• [Saved data entries]:
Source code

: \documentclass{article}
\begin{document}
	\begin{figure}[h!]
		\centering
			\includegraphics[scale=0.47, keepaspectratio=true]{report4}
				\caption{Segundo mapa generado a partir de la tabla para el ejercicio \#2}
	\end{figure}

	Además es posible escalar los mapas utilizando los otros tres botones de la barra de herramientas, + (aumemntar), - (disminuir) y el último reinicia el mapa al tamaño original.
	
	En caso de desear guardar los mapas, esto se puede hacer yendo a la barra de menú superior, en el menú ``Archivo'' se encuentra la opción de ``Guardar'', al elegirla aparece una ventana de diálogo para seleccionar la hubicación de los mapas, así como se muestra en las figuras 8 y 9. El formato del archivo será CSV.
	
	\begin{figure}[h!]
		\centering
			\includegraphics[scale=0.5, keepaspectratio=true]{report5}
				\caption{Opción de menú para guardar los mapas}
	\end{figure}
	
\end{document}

• [Exercise requirements]: Find the lines in the records that contain the word "scale", then copy every one of them.

• [The completed task]:
			\includegraphics[scale=0.47, keepaspectratio=true]{report4}
			\includegraphics[scale=0.5, keepaspectratio=true]{report5}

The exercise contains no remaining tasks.